Zinnebir, the popular beer brewed by the Brussels brewery Brasserie de la Senne, celebrates its 20th anniversary this year.
The beer launched the company and has since become its showcase tipple. Its launch also marked the starting point of the revival of beer brewing in Brussels.
In 2002, Zinnebir was brewed for the first time as part of the Zinneke Parade, which was only in its second edition at the time. Co-owner of the brewery, Bernard Leboucq, had brewed a beer and ran into Yvan De Baets on the parade. De Baets was just about to start his own brewery training.
"It was a real amateur beer," Leboucq says today about his product. "The current recipe owes much more to Yvan's knowledge."

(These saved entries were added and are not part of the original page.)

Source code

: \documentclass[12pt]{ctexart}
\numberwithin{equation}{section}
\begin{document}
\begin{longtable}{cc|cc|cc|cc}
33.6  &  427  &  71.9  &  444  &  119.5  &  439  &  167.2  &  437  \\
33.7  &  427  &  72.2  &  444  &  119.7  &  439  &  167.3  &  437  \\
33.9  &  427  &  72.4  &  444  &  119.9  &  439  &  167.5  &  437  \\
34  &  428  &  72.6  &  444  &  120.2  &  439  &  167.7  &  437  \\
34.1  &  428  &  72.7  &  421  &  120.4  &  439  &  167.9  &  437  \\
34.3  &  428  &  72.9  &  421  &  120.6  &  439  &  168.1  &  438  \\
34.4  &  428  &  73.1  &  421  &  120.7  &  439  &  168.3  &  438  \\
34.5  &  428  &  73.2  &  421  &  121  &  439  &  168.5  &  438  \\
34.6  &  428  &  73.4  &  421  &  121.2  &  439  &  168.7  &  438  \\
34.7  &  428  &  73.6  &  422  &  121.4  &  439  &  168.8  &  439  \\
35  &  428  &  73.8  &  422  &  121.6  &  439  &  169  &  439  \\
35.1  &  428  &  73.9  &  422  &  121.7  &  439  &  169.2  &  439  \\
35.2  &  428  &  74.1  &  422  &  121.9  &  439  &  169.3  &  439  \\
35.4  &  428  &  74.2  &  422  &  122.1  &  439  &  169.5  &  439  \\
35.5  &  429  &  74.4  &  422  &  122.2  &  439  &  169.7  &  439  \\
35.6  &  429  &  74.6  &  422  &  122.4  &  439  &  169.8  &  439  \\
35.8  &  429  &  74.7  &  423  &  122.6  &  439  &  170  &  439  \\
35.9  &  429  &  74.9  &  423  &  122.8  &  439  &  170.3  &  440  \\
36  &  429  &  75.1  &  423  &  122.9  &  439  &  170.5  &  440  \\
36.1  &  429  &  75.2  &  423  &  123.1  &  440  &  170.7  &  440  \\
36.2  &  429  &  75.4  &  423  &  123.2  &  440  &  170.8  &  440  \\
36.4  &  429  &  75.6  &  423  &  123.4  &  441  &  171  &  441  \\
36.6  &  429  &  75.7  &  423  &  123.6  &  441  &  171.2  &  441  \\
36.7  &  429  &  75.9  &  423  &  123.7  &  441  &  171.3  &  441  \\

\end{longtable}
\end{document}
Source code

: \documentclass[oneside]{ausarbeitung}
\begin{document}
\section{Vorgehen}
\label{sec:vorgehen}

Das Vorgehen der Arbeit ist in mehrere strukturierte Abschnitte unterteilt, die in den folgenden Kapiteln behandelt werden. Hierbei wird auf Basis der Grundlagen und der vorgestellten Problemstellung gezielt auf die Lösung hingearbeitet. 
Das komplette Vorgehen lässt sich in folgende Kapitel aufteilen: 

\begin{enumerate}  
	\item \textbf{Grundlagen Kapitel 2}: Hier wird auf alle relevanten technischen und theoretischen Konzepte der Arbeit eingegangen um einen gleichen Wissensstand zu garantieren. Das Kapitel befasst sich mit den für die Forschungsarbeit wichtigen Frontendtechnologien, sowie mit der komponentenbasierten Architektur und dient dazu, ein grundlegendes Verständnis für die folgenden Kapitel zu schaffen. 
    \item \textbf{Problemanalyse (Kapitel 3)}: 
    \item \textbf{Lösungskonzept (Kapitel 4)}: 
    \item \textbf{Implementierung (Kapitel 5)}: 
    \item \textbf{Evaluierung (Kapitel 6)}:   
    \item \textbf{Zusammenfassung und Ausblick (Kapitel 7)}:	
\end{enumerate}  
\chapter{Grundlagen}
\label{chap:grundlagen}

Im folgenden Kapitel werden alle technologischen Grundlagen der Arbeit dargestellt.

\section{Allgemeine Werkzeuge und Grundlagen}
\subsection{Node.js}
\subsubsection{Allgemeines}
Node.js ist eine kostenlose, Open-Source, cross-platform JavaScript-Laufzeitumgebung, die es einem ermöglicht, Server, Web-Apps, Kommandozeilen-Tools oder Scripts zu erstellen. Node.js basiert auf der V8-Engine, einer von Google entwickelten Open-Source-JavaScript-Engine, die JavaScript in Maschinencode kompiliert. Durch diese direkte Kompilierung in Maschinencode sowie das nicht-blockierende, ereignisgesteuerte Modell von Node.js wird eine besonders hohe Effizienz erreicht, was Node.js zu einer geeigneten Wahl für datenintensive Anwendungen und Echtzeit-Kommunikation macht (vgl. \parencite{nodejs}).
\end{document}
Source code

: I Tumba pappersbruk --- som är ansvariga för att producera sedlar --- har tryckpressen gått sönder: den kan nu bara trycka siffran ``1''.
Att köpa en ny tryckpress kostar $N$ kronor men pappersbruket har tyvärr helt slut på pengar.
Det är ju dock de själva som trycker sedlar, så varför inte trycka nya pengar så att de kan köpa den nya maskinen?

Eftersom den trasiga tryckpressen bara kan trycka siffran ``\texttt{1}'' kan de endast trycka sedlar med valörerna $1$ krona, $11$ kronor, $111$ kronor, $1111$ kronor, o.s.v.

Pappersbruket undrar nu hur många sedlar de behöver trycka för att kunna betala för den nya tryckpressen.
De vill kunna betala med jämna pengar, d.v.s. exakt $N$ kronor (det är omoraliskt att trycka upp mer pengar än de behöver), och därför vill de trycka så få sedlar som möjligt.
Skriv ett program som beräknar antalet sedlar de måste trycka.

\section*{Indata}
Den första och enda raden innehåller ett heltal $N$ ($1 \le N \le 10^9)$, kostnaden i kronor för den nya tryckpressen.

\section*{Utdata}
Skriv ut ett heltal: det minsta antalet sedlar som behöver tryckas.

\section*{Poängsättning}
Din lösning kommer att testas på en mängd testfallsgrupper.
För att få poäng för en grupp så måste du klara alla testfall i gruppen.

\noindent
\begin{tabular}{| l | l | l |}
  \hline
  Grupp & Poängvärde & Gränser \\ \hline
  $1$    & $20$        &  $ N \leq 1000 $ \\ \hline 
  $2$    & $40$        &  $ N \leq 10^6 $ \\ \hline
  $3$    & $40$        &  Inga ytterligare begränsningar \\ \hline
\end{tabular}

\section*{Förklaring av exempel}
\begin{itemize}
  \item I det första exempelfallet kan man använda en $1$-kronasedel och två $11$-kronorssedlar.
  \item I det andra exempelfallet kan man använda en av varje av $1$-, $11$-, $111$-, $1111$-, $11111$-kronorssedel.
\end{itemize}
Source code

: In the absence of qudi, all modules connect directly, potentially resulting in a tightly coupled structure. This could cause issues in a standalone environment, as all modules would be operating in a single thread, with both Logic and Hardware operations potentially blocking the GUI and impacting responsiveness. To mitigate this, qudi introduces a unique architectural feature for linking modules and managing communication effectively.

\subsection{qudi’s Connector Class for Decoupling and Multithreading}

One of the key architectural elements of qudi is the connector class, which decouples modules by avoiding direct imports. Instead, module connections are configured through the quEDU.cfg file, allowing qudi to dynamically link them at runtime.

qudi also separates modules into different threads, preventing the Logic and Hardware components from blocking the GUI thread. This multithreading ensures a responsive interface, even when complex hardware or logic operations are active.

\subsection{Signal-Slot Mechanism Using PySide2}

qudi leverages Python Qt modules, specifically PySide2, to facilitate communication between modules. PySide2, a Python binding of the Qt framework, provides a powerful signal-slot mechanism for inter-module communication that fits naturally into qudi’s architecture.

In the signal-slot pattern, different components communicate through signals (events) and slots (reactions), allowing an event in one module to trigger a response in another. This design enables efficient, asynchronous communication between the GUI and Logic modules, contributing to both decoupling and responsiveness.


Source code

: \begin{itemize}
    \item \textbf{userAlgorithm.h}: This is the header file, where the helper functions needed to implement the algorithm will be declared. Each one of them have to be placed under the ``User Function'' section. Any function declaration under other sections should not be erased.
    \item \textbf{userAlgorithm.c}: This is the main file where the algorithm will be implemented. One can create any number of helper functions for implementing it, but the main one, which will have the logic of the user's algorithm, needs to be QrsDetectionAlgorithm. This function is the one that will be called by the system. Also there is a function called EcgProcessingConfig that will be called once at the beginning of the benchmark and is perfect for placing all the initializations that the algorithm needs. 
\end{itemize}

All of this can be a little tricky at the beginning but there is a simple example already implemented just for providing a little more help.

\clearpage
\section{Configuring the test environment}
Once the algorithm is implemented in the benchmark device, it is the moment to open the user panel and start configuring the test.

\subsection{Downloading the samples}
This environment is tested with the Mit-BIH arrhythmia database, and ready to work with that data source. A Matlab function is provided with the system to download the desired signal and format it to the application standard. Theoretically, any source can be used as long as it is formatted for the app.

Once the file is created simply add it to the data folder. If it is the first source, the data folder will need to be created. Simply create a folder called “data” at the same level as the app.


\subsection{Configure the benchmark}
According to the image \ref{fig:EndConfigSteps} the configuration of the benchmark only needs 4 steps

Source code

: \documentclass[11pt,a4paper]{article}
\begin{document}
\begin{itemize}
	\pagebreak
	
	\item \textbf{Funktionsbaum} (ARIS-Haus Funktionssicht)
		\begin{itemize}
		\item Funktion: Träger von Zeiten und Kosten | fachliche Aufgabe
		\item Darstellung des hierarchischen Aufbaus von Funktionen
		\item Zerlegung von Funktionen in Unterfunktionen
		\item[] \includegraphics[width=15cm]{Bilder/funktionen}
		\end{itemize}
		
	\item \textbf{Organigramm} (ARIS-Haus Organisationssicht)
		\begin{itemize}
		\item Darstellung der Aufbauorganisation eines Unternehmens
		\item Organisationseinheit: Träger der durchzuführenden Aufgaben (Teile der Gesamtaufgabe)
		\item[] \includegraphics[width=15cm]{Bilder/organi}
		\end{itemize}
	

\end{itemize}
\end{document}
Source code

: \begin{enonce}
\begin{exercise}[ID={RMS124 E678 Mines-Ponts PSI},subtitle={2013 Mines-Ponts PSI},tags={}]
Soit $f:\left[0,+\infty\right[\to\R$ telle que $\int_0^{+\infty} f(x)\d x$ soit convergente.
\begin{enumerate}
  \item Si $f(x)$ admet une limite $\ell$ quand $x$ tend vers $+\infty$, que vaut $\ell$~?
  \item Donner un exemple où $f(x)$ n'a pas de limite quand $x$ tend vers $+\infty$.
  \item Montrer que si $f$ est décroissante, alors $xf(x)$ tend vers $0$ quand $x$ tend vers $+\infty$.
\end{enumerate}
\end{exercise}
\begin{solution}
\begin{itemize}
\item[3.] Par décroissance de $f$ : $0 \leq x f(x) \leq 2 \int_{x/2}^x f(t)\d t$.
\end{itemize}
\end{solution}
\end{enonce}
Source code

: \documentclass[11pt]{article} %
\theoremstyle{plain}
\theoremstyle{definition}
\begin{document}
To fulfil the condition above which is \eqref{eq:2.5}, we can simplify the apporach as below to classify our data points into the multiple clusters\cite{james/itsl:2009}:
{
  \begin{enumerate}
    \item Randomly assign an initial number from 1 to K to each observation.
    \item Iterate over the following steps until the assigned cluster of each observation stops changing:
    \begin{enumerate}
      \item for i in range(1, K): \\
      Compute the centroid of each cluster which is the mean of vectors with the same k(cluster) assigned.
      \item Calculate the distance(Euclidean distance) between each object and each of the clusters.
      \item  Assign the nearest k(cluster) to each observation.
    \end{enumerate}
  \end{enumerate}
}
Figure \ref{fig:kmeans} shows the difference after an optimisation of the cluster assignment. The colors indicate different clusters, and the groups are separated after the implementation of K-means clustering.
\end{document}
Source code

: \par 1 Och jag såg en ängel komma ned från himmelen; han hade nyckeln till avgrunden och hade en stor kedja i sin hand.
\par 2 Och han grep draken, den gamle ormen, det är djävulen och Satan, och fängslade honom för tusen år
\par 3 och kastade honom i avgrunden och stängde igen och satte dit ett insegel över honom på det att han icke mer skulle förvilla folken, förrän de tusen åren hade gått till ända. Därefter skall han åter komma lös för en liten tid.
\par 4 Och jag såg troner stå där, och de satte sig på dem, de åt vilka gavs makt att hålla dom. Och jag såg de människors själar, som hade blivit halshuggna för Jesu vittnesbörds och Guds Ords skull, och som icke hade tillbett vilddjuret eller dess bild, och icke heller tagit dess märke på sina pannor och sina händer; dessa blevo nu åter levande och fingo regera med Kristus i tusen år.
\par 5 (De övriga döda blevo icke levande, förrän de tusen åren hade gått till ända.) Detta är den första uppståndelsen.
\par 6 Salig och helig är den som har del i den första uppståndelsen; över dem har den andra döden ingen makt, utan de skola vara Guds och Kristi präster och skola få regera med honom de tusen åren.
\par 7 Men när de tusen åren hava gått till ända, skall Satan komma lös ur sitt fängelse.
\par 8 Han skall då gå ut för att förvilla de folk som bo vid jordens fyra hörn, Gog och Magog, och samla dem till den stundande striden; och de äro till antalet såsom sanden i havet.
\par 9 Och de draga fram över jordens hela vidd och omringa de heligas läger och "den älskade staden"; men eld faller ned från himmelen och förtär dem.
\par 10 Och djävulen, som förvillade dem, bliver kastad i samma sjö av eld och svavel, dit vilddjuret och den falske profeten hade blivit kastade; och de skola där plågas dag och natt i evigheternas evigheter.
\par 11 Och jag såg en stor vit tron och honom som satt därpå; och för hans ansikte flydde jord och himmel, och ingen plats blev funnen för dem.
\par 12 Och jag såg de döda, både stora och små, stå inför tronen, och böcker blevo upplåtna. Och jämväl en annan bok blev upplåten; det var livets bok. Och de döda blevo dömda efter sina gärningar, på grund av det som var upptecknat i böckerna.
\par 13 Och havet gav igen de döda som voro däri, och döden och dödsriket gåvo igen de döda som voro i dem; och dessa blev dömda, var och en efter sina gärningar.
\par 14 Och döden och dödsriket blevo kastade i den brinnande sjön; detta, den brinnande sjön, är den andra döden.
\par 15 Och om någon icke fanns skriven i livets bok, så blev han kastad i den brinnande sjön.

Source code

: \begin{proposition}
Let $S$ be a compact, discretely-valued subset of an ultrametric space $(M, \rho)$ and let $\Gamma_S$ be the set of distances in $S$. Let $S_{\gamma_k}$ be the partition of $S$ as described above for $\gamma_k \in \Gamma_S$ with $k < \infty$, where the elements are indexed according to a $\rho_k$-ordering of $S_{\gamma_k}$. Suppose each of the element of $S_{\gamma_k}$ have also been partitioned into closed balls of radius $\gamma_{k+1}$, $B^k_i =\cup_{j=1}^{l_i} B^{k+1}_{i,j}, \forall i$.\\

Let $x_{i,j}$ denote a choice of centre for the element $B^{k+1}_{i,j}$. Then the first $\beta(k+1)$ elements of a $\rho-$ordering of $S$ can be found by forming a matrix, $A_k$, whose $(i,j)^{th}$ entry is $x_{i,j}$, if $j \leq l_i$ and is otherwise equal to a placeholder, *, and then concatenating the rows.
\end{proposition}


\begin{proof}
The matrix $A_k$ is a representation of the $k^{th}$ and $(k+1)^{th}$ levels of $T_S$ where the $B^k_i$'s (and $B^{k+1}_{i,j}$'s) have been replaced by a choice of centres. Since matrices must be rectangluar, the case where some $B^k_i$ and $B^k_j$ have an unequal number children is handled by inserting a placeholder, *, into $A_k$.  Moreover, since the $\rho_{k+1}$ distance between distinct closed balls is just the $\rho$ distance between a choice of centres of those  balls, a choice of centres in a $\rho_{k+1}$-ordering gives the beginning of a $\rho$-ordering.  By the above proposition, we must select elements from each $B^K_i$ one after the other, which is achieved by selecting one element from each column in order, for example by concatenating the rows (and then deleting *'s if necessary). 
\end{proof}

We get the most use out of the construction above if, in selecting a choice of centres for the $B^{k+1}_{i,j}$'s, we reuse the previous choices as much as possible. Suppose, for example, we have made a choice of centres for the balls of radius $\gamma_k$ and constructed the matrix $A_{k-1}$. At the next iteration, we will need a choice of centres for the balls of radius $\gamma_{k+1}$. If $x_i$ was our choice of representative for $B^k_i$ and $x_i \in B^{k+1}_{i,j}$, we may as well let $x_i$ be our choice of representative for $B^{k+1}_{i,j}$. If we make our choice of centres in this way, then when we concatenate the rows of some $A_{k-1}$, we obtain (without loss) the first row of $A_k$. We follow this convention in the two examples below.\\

At the end of 2003, the two started a small operation in Sint-Pieters-Leeuw, in the outskirts of Brussels. They used other breweries around the capital for a number of years, until they ended up in Molenbeek-Saint-Jean in 2010. At that time, there was only one other brewery in Brussels: Cantillon in Anderlecht. Today, twelve years later, the Brussels region has about fifteen (micro)breweries.
The brewery in Molenbeek moved in 2019 to a new, larger site at Tour & Taxis. Up to 18,000 hectolitres of beer can be brewed there per year. Zinnebir itself still accounts for 35 to 40% of sales.
"We don't invent anything," Leboucq says of their beers. "We're adding to today's flavours, flavours that we know through our grandparents and that had almost disappeared."
For its twentieth anniversary, the brewery promises another big party on 1 October, with several concerts. For that occasion, the owners asked three other breweries to reinvent the Zinnebir. Brasserie de la Mule in Schaerbeek, among others, have taken up the challenge.